Japanese Management is well known for its exotic uniqueness to bring about success in organizations. Many of the common principles in Japanese Management appear alien to roughly speaking the Western school of Management. In the context of Knowledge Management, there are several new ideas based on demographic traditions besides other factors in the Orient. Nonaka starts off this article by focusing on the importance of leveraging tacit knowledge. There is a strong emphasis on corporate knowledge culture and the presence of an enterprise knowledge embedded in its human resource.

However, such a philosophy to harness tacit knowledge from employees is a far greater concept to implement keeping in mind the inherent challenge to explicitize it. However, Nonaka together with Takeuchi visualized such a process known as ‘The Spiral of Knowledge’ or the SECI Model.

The Spiral of Knowledge

In this article, Nonaka further reinforces the spiral model of knowledge flow and an important question which arises in the context of a knowledge creating organization is what defines knowledge creation?
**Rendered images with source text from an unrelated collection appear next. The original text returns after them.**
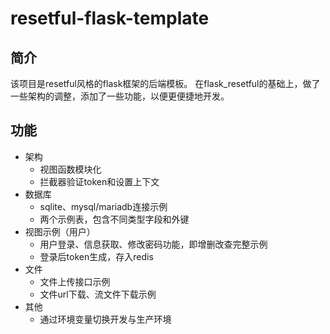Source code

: # resetful-flask-template

## 简介
该项目是resetful风格的flask框架的后端模板。
在flask_resetful的基础上，做了一些架构的调整，添加了一些功能，以便更便捷地开发。

## 功能
* 架构
    * 视图函数模块化
    * 拦截器验证token和设置上下文
* 数据库
    * sqlite、mysql/mariadb连接示例
    * 两个示例表，包含不同类型字段和外键
* 视图示例（用户）
    * 用户登录、信息获取、修改密码功能，即增删改查完整示例
    * 登录后token生成，存入redis
* 文件
    * 文件上传接口示例
    * 文件url下载、流文件下载示例
* 其他
    * 通过环境变量切换开发与生产环境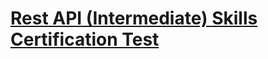 # [Rest API (Intermediate) Skills Certification Test](https://www.hackerrank.com/skills-verification/rest_api_intermediate)

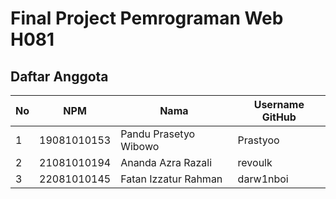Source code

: # Final Project Pemrograman Web H081

## Daftar Anggota

| No | NPM           | Nama                    | Username GitHub |
|----|---------------|-------------------------|-----------------|
| 1  | 19081010153   | Pandu Prasetyo Wibowo   | Prastyoo        |
| 2  | 21081010194 | Ananda Azra Razali      | revoulk         |
  | 3  | 22081010145   | Fatan Izzatur Rahman   | darw1nboi        |
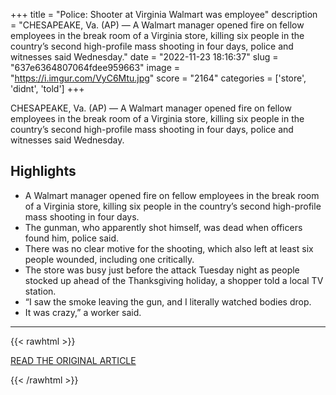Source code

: +++
title = "Police: Shooter at Virginia Walmart was employee"
description = "CHESAPEAKE, Va. (AP) — A Walmart manager opened fire on fellow employees in the break room of a Virginia store, killing six people in the country’s second high-profile mass shooting in four days, police and witnesses said Wednesday."
date = "2022-11-23 18:16:37"
slug = "637e6364807064fdee959663"
image = "https://i.imgur.com/VyC6Mtu.jpg"
score = "2164"
categories = ['store', 'didnt', 'told']
+++

CHESAPEAKE, Va. (AP) — A Walmart manager opened fire on fellow employees in the break room of a Virginia store, killing six people in the country’s second high-profile mass shooting in four days, police and witnesses said Wednesday.

## Highlights

- A Walmart manager opened fire on fellow employees in the break room of a Virginia store, killing six people in the country’s second high-profile mass shooting in four days.
- The gunman, who apparently shot himself, was dead when officers found him, police said.
- There was no clear motive for the shooting, which also left at least six people wounded, including one critically.
- The store was busy just before the attack Tuesday night as people stocked up ahead of the Thanksgiving holiday, a shopper told a local TV station.
- “I saw the smoke leaving the gun, and I literally watched bodies drop.
- It was crazy,” a worker said.

---

{{< rawhtml >}}
  <p class="article-category">
    <a target="_blank" href="https://apnews.com/article/walmart-shooting-chesapeake-virginia-b52927596381aa65efed367ce0c81c83">READ THE ORIGINAL ARTICLE</a>
  </p>
{{< /rawhtml >}}
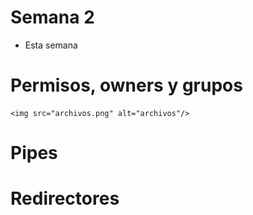 # Semana 2

- Esta semana 

# Permisos, owners y grupos

    <img src="archivos.png" alt="archivos"/>

# Pipes

# Redirectores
And where does knowledge originate from?

According to Nonaka, ‘new knowledge begins from chaos’, and chaos here is further elaborated to be a controlled tool by senior management to invoke the thought process within employees ‘against’ an ambiguous or vague corporate metaphor. According to him, an organization should float around a metaphor which defines a motto for the organization but at the same time signals a vague or ambiguous concept which encourages employees to think about the overall process and try to make meaning out of it. He explains that any corporate motto holds a specific and different meaning for each employee due to the different functional contexts of the worker. And this differing meanings brings the essence of debate and questioning which ultimately leads to a creative process. Nonaka strengthens this hypothesis by quoting several examples from notable organizations which employed similar tactics and were successful in creating not just new knowledge but improving creativity of their employees. More specifically, knowledge creation for Nonaka is the transfer of tacit knowledge into explicit knowledge by utilization of tacit knowledge into an innovating process.
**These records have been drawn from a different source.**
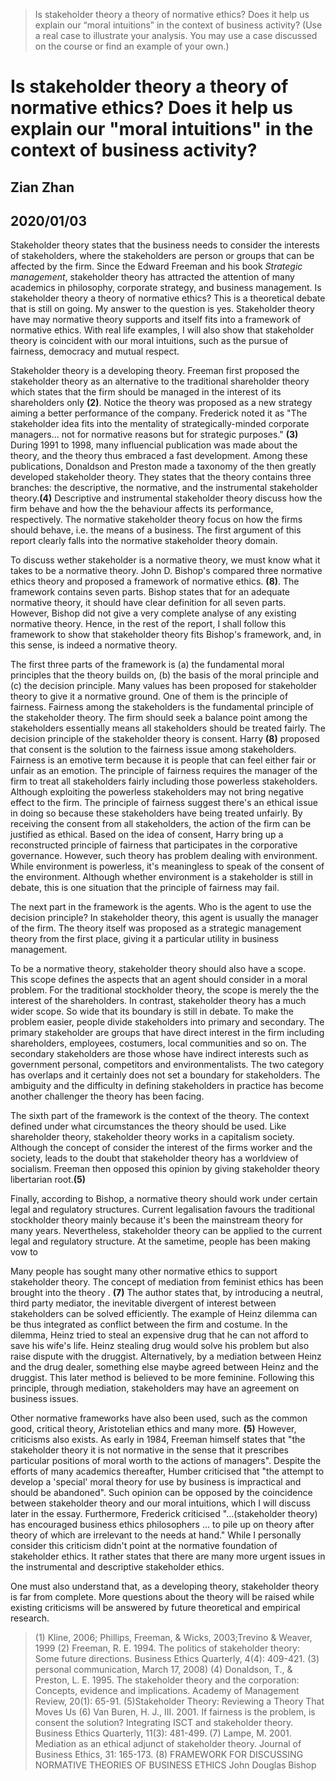 
> Is stakeholder theory a theory of normative ethics? Does it help us explain our “moral intuitions” in the context of business activity? (Use a real case to illustrate your analysis. You may use a case discussed on the course or find an example of your own.)

# Is stakeholder theory a theory of normative ethics? Does it help us explain our "moral intuitions" in the context of business activity?

## Zian Zhan
## 2020/01/03

Stakeholder theory states that the business needs to consider the interests of stakeholders, where the stakeholders are person or groups that can be affected by the firm. Since the Edward Freeman and his book *Strategic management*, stakeholder theory has attracted the attention of many academics in philosophy, corporate strategy, and business management. Is stakeholder theory a theory of normative ethics? This is a theoretical debate that is still on going. My answer to the question is yes. Stakeholder theory have may normative theory supports and itself fits into a framework of normative ethics. With real life examples, I will also show that stakeholder theory is coincident with our moral intuitions, such as the pursue of fairness, democracy and mutual respect.  

Stakeholder theory is a developing theory. Freeman first proposed the stakeholder theory as an alternative to the traditional shareholder theory which states that the firm should be managed in the interest of its shareholders only **(2)**.  Notice the theory was proposed as a new strategy aiming a better performance of the company. Frederick noted it as "The stakeholder idea fits into the mentality of strategically-minded corporate managers... not for normative reasons but for strategic purposes." **(3)** During 1991 to 1998, many influencial publication was made about the theory, and the theory thus embraced a fast development. Among these publications, Donaldson and Preston made a taxonomy of the then greatly developed stakeholder theory. They states that the theory contains three branches: the descriptive, the normative, and the instrumental stakeholder theory.**(4)** Descriptive and instrumental stakeholder theory discuss how the firm behave and how the the behaviour affects its performance, respectively. The normative stakeholder theory focus on how the firms should behave, i.e. the means of a business. The first argument of this report clearly falls into the normative stakeholder theory domain. 

To discuss wether stakeholder is a normative theory, we must know what it takes to be a normative theory. John D. Bishop's compared three normative ethics theory and proposed a framework of normative ethics.  **(8)**. The framework contains seven parts. Bishop states that for an adequate normative theory, it should have clear definition for all seven parts. However, Bishop did not give a very complete analyse of any existing normative theory. Hence, in the rest of the report, I shall follow this framework to show that stakeholder theory fits Bishop's framework, and, in this sense, is indeed a normative theory.

The first three parts of the framework is (a) the fundamental moral principles that the theory builds on, (b) the basis of the moral principle and (c) the decision principle. 
Many values has been proposed for stakeholder theory to give it a normative ground. One of them is the principle of fairness. Fairness among the stakeholders is the fundamental principle of the stakeholder theory. The firm should seek a balance point among the stakeholders essentially means all stakeholders should be treated fairly. The decision principle of the stakeholder theory is consent.
Harry **(8)**  proposed that consent is the solution to the fairness issue among stakeholders. Fairness is an emotive term because it is people that can feel either fair or unfair as an emotion. The principle of fairness requires the manager of the firm to treat all stakeholders fairly including those powerless stakeholders. Although exploiting the powerless stakeholders may not bring negative effect to the firm. The principle of fairness suggest there's an ethical issue in doing so because these stakeholders have being treated unfairly. By receiving the consent from all stakeholders, the action of the firm can be justified as ethical. Based on the idea of consent, Harry bring up a reconstructed principle of fairness that participates in the corporative governance. However, such theory has problem dealing with environment. While environment is powerless, it's meaningless to speak of the consent of the environment. Although whether environment is a stakeholder is still in debate, this is one situation that the principle of fairness may fail.

The next part in the framework is the agents. Who is the agent to use the decision principle? In stakeholder theory, this agent is usually the manager of the firm. The theory itself was proposed as a strategic management theory from the first place, giving it a particular utility in business management.

To be a normative theory, stakeholder theory should also have a scope. This scope defines the aspects that an agent should consider in a moral problem. For the traditional stockholder theory, the scope is merely the the interest of the shareholders. In contrast, stakeholder theory has a much wider scope. So wide that its boundary is still in debate. To make the problem easier, people divide stakeholders into primary and secondary. The primary stakeholder are groups that have direct interest in the firm including shareholders, employees, costumers, local communities and so on. The secondary stakeholders are those whose have indirect interests such as government personal, competitors and environmentalists. The two category has overlaps and it certainly does not set a boundary for stakeholders. The ambiguity and the difficulty in defining stakeholders in practice has become another challenger the theory has been facing.

The sixth part of the framework is the context of the theory. The context defined under what circumstances the theory should be used. Like shareholder theory, stakeholder theory works in a capitalism society. Although the concept of consider the interest of the firms worker and the society, leads to the doubt that stakeholder theory has a worldview of socialism. Freeman then opposed this opinion by giving stakeholder theory libertarian root.**(5)** 

Finally, according to Bishop, a normative theory should work under certain legal and regulatory structures. Current legalisation favours the traditional stockholder theory mainly because it's been the mainstream theory for many years. Nevertheless, stakeholder theory can be applied to the current legal and regulatory structure. At the sametime, people has been making vow to 

Many people has sought many other normative ethics to support stakeholder theory. The concept of mediation from feminist ethics has been brought into the theory . **(7)** The author states that, by introducing a neutral, third party mediator, the inevitable divergent of interest between stakeholders can be solved efficiently. The example of Heinz dilemma can be thus integrated as conflict between the firm and costume. In the dilemma, Heinz tried to steal an expensive drug that he can not afford to save his wife's life. Heinz stealing drug would solve his problem but also raise dispute with the druggist. Alternatively, by a mediation between Heinz and the drug dealer, something else maybe agreed between Heinz and the druggist. This later method is believed to be more feminine. Following this principle, through mediation, stakeholders may have an agreement on business issues. 

Other normative frameworks have also been used, such as the common good, critical theory, Aristotelian ethics and many more. **(5)** However, criticisms also exists. As early in 1984, Freeman himself states that "the stakeholder theory it is not normative in the sense that it prescribes particular positions of moral worth to the actions of managers". Despite the efforts of many academics thereafter, Humber criticised that "the attempt to develop a 'special' moral theory for use by business is impractical and should be abandoned". Such opinion can be opposed by the coincidence between stakeholder theory and our moral intuitions, which I will discuss later in the essay. Furthermore, Frederick criticised "...(stakeholder theory) has encouraged business ethics philosophers ... to pile up on theory after theory of which are irrelevant to the needs at hand." While I personally consider this criticism didn't point at the normative foundation of stakeholder ethics. It rather states that there are many more urgent issues in the instrumental and descriptive stakeholder ethics.





 

One must also understand that, as a developing theory, stakeholder theory is far from complete. More questions about the theory will be raised while existing criticisms will be answered by future theoretical and empirical research. 






> (1) Kline, 2006; Phillips, Freeman, & Wicks, 2003;Trevino & Weaver, 1999
> (2) 
Freeman, R. E. 1994. The politics of stakeholder theory: Some future directions. Business Ethics Quarterly, 4(4): 409-421.
> (3)  personal communication, March 17, 2008)
> (4) 
Donaldson, T., & Preston, L. E. 1995. The stakeholder theory and the corporation: Concepts, evidence and implications. Academy of Management Review, 20(1): 65-91.
> (5)Stakeholder Theory: Reviewing a Theory That Moves Us
>  (6) 
Van Buren, H. J., III. 2001. If fairness is the problem, is consent the solution? Integrating ISCT and stakeholder theory. Business Ethics Quarterly, 11(3): 481-499.
> (7)
Lampe, M. 2001. Mediation as an ethical adjunct of stakeholder theory. Journal of Business Ethics, 31: 165-173.
> (8) FRAMEWORK FOR DISCUSSING NORMATIVE THEORIES OF BUSINESS ETHICS John Douglas Bishop
<!--stackedit_data:
eyJoaXN0b3J5IjpbLTI1MzY5OTQ2NCwtMTc3OTYxMjEzNywtMT
IyNDUxMzM0NywxNDA0NjMwOTkzLDE5MDM4MDYyMjAsLTY0NzYz
NTk2MSwxMDg3OTM1ODcwLC0xNTIzMDI4Njg0LC03NDE4MjcwNT
QsMTMwNTI4NzYwOCwtMTMxNzkzNTQ5NiwxNzM1MDc5MDUwLC0x
MjUwMjkzMDA1LC01OTA3NjA4OTcsODI2OTE3MjE5LC0yMDMxNT
k2NzY5LC0xOTkzMjE4MDU3LC0xMzUxNDA2NjI5LC0xMTY3NTQ1
NzEsNDU3OTM0MzQ5XX0=
-->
Besides metaphors, Nonaka also advocates the use of analogies if an organization finds metaphors to be more confusing for her employees. In his words, “An analogy is an intermediate step between pure imagination and logical thinking”. Sometimes these analogies are an evolved form of a metaphor, further fine tuned into more standardized, less context sensitive meaning and thus abstracts the tacit knowledge which the SECI model termed as ‘Conceptualization’. Organizations which have a fairly well defined and successful analogy in place lead the way to a model which represents the tacit knowledge of an organization in place.

One notable difference between Nonaka’s theme to that of Drucker’s is redundancy. Where Drucker feels that redundancy is a mere burden and a bottleneck and is usually a byproduct of too many layers of middle management, Nonaka finds redundancy to be a chief component to harness tacit knowledge from internalization through to conceptualization if visualized in his Spiral Knowledge Model.
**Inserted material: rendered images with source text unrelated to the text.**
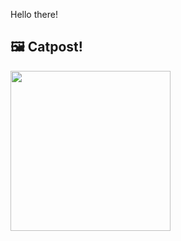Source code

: Hello there!



## 🖼️ Catpost!

<sub>
    <img src="https://cdn2.thecatapi.com/images/2b0.jpg" height="256">
</sub>

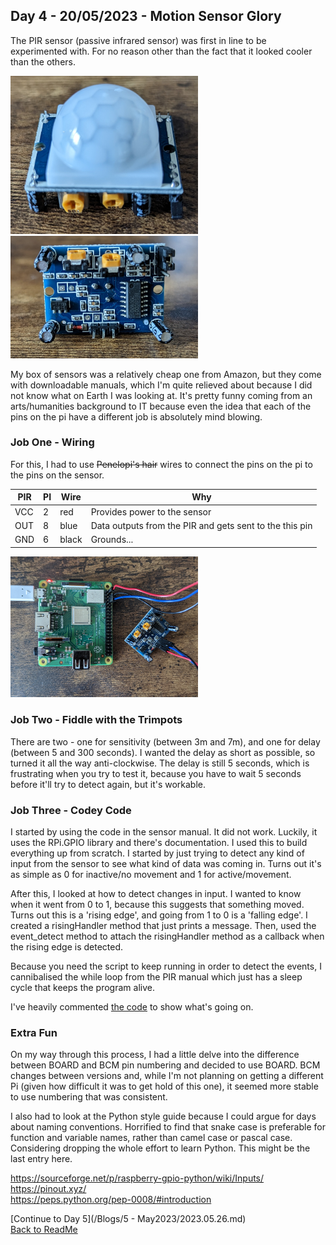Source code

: ## Day 4 - 20/05/2023 - Motion Sensor Glory

The PIR sensor (passive infrared sensor) was first in line to be experimented with. For no reason other than the fact that it looked cooler than the others.

<img src="/Images/PIRTop.jpg" width="300">
<img src="/Images/PIRBottom.jpg" width="300">

My box of sensors was a relatively cheap one from Amazon, but they come with downloadable manuals, which I'm quite relieved about because I did not know what on Earth I was looking at. It's pretty funny coming from an arts/humanities background to IT because even the idea that each of the pins on the pi have a different job is absolutely mind blowing.

### Job One - Wiring 
For this, I had to use ~~Penelopi's hair~~ wires to connect the pins on the pi to the pins on the sensor.

| PIR | PI | Wire  | Why                                                     |
|-----|----|-------|---------------------------------------------------------|
| VCC | 2  | red   | Provides power to the sensor                            |
| OUT | 8  | blue  | Data outputs from the PIR and gets sent to the this pin |
| GND | 6  | black | Grounds...                                              |

<img src="/Images/PIRConnection.jpg" width="300">

### Job Two - Fiddle with the Trimpots
There are two - one for sensitivity (between 3m and 7m), and one for delay (between 5 and 300 seconds). I wanted the delay as short as possible, so turned it all the way anti-clockwise. The delay is still 5 seconds, which is frustrating when you try to test it, because you have to wait 5 seconds before it'll try to detect again, but it's workable.

### Job Three - Codey Code

I started by using the code in the sensor manual. It did not work. Luckily, it uses the RPi.GPIO library and there's documentation. I used this to build everything up from scratch. I started by just trying to detect any kind of input from the sensor to see what kind of data was coming in. Turns out it's as simple as 0 for inactive/no movement and 1 for active/movement.

After this, I looked at how to detect changes in input. I wanted to know when it went from 0 to 1, because this suggests that something moved. Turns out this is a 'rising edge', and going from 1 to 0 is a 'falling edge'. I created a risingHandler method that just prints a message. Then, used the event_detect method to attach the risingHandler method as a callback when the rising edge is detected.

Because you need the script to keep running in order to detect the events, I cannibalised the while loop from the PIR manual which just has a sleep cycle that keeps the program alive.

I've heavily commented [the code](/PythonScripts/pir.py) to show what's going on.


### Extra Fun 

On my way through this process, I had a little delve into the difference between BOARD and BCM pin numbering and decided to use BOARD. BCM changes between versions and, while I'm not planning on getting a different Pi (given how difficult it was to get hold of this one), it seemed more stable to use numbering that was consistent.

I also had to look at the Python style guide because I could argue for days about naming conventions. Horrified to find that snake case is preferable for function and variable names, rather than camel case or pascal case.  Considering dropping the whole effort to learn Python. This might be the last entry here. 


https://sourceforge.net/p/raspberry-gpio-python/wiki/Inputs/  
https://pinout.xyz/  
https://peps.python.org/pep-0008/#introduction  


[Continue to Day 5](/Blogs/5 - May2023/2023.05.26.md)  
[Back to ReadMe](/README.md)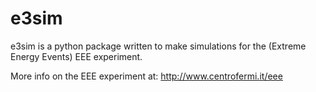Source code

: # e3sim

e3sim is a python package written to make simulations
for the (Extreme Energy Events) EEE experiment.

More info on the EEE experiment at: http://www.centrofermi.it/eee
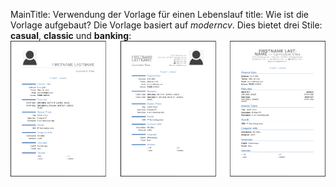 MainTitle: Verwendung der Vorlage für einen Lebenslauf
title: Wie ist die Vorlage aufgebaut?
Die Vorlage basiert auf *moderncv*. Dies bietet drei Stile: **casual**, **classic** und **banking**:
![Stile casual, classic, banking](./cv_images/cv_styles.png)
Redundancy brings organizations to experience a concept in different contexts and by different functional teams. Thus a holistic view of the concept is created. Although redundancy does not have to be the way Drucker or others despise it, it creates a “common cognitive ground”. Such redundancy can be created by frequent job rotation or by common access to corporate knowledge base where the job of knowledge creation is not confined to particular teams or individuals but is everyone’s responsibility. However, according to Nonaka, this does not mean that there are no specific job roles within a knowledge creating company, but knowledge creation is not confined at a single locaiton.

Bottom line is that knowledge management is all about managing tacit knowledge and communicating it across the enterprise in an endless repetitive cycle.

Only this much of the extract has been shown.